Another fine post from The Computer Curmudgeon (also at computer-curmudgeon.com).
Donation buttons in profile.

NaBloPoMo stats:
   2146 words in 4 posts this month (average 536/post)
    814 words in 1 post today

mdlbear: (technonerdmonster)

It's been a while since I described the way I do backups -- in fact, the only public document I could find on the subject was written in 2006, and things have changed a great deal since then. I believe there have been a few mentions in Dreamwidth and elsewhere, but in this calamitous year it seems prudent to do it again. Especially since I'm starting to feel mortal, and starting to think that some day one of my kids is going to have to grovel through the whole mess and try to make sense of it. (Whether they'll find anything worth keeping or even worth the trouble of looking is, of course, an open question.)

My home file server, a small Linux box called Nova, is backed up by simply copying (almost -- see below) its entire disk to an external hard drive every night. (It's done using rsync, which is efficient because it skips over everything that hasn't been changed since the last copy.) When the disk crashes (it's almost always the internal disk, because the external mirror is idle most of the time) I can (and have, several times) swap in the external drive, make it bootable, order a new drive for the mirror, and I'm done. Or, more likely, buy a new pair of drives that are twice as big for half the price, copy everthing, and archive the better of the old drives. Update it occasionally.

That's not very interesting, but it's not the whole story. I used to make incremental backups -- instead of the mirror drive being an exact copy of the main one, it's a sequence of snapshots (like Apple's Time Machine, for example). There were some problems with that, including the fact because of the way the snapshots were made (using cp -l to copy directories but leave hard links to the files that haven't changed) it takes more space than it needs to, and makes the backup disk very difficult -- not to mention slow -- to copy if it starts flaking out. There are ways of getting around those problems now, but I don't need them.

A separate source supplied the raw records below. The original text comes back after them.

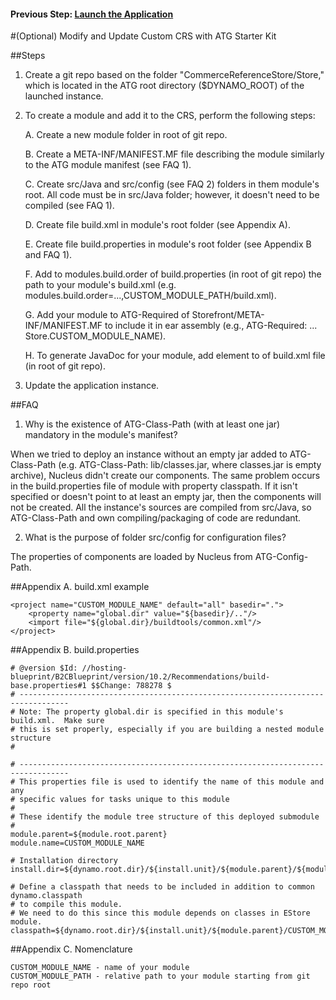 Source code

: #### Previous Step: [Launch the Application](docs/step-4-launch-guide.md)

#(Optional) Modify and Update Custom CRS with ATG Starter Kit

##Steps

1. Create a git repo based on the folder "CommerceReferenceStore/Store," which is located in the ATG root directory ($DYNAMO_ROOT) of the launched instance.
2. To create a module and add it to the CRS, perform the following steps:

	A. Create a new module folder in root of git repo.
	
	B. Create a META-INF/MANIFEST.MF file describing the module similarly to the ATG module manifest (see FAQ 1).
	
	C. Create src/Java and src/config (see FAQ 2) folders in them module's root. All code must be in src/Java folder; however, it doesn't need to be compiled (see FAQ 1).
	
	D. Create file build.xml in module's root folder (see Appendix A).
	
	E. Create file build.properties in module's root folder (see Appendix B and FAQ 1).
	
	F. Add to modules.build.order of build.properties (in root of git repo) the path to your module's build.xml (e.g. modules.build.order=...,CUSTOM_MODULE_PATH/build.xml).
	
	G. Add your module to ATG-Required of Storefront/META-INF/MANIFEST.MF to include it in ear assembly (e.g., ATG-Required: ... Store.CUSTOM_MODULE_NAME).
	
	H. To generate JavaDoc for your module, add element <pathelement path="${basedir}/CUSTOM_MODULE_PATH/${relative.src.dir}"/> to <path id="javadoc.sourcepath"> of build.xml file (in root of git repo).
	
3. Update the application instance.

##FAQ

1. Why is the existence of ATG-Class-Path (with at least one jar) mandatory in the module's manifest? 

When we tried to deploy an instance without an empty jar added to ATG-Class-Path (e.g. ATG-Class-Path: lib/classes.jar, where classes.jar is empty archive), Nucleus didn't create our components. The same problem occurs in the build.properties file of module with property classpath. If it isn't specified or doesn't point to at least an empty jar, then the components will not be created. All the instance's sources are compiled from src/Java, so ATG-Class-Path and own compiling/packaging of code are redundant.

2. What is the purpose of folder src/config for configuration files? 

The properties of components are loaded by Nucleus from ATG-Config-Path.

##Appendix A. build.xml example

	<project name="CUSTOM_MODULE_NAME" default="all" basedir=".">
		<property name="global.dir" value="${basedir}/.."/>
		<import file="${global.dir}/buildtools/common.xml"/>
	</project>

##Appendix B. build.properties

	# @version $Id: //hosting-blueprint/B2CBlueprint/version/10.2/Recommendations/build-base.properties#1 $$Change: 788278 $
	# ---------------------------------------------------------------------------------
	# Note: The property global.dir is specified in this module's build.xml.  Make sure
	# this is set properly, especially if you are building a nested module structure
	#

	# ---------------------------------------------------------------------------------
	# This properties file is used to identify the name of this module and any
	# specific values for tasks unique to this module
	#
	# These identify the module tree structure of this deployed submodule
	#
	module.parent=${module.root.parent}
	module.name=CUSTOM_MODULE_NAME

	# Installation directory
	install.dir=${dynamo.root.dir}/${install.unit}/${module.parent}/${module.name}

	# Define a classpath that needs to be included in addition to common dynamo.classpath
	# to compile this module.
	# We need to do this since this module depends on classes in EStore module.
	classpath=${dynamo.root.dir}/${install.unit}/${module.parent}/CUSTOM_MODULE_PATH/lib/classes.jar

##Appendix C. Nomenclature

	CUSTOM_MODULE_NAME - name of your module
	CUSTOM_MODULE_PATH - relative path to your module starting from git repo root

The classic solution is to keep copies offsite. But I can do better than that because I already have a web host, and I have Git. I need to back up a little.

I noticed that almost everything I was backing up fell into one of three categories:

  1. Files I keep under version control.
  2. Files (mostly large ones, like audio recordings) that never change after they've been created -- recordings of past concerts, my collection of ripped CDs, the masters for my CD, and so on. I accumulate more of them as time goes by, but most of the old ones stick around.
  3. Files I can reconstruct, or that are purely ephemeral -- my browser cache, build products like PDFs, executable code, downloaded install CDs, and of course entire OS, which I can re-install any time I need to in under an hour.

Git's biggest advantage for both version control and backups is that it's distributed -- each working directory has its own repository, and you can have shared repositories as well. In effect, every repository is a backup. In my case the shared repositories are in the cloud on Dreamhost, my web host. There are working trees on Nova (the file server) and on one or more laptops. A few of the more interesting ones have public copies on GitLab and/or GitHub as well. So that takes care of Group 1.

The main reason for using incremental backup or version control is so that you can go back to earlier versions of something if it gets messed up. But the files in group don't change, they just accumulate. So I put all of the files in Group 2 -- the big ones -- into the same directory tree as the Git working trees; the only difference is that they don't have an associated Git repo. I keep thinking I should set up git-annex to manage them, but it doesn't seem necessary. The workflow is very similar to the Git workflow: add something (typically on a laptop), then push it to a shared server. The Rsync commands are in a Makefile, so I don't have to remember them: I just make rsync. (Rsync doesn't copy anything that is already at the destination and hasn't changed since the previous run, and by default it ignores files on the destination that don't have corresponding source files. So I don't have to have a complete copy of my concert recordings (for example) on my laptop, just the one I just made.)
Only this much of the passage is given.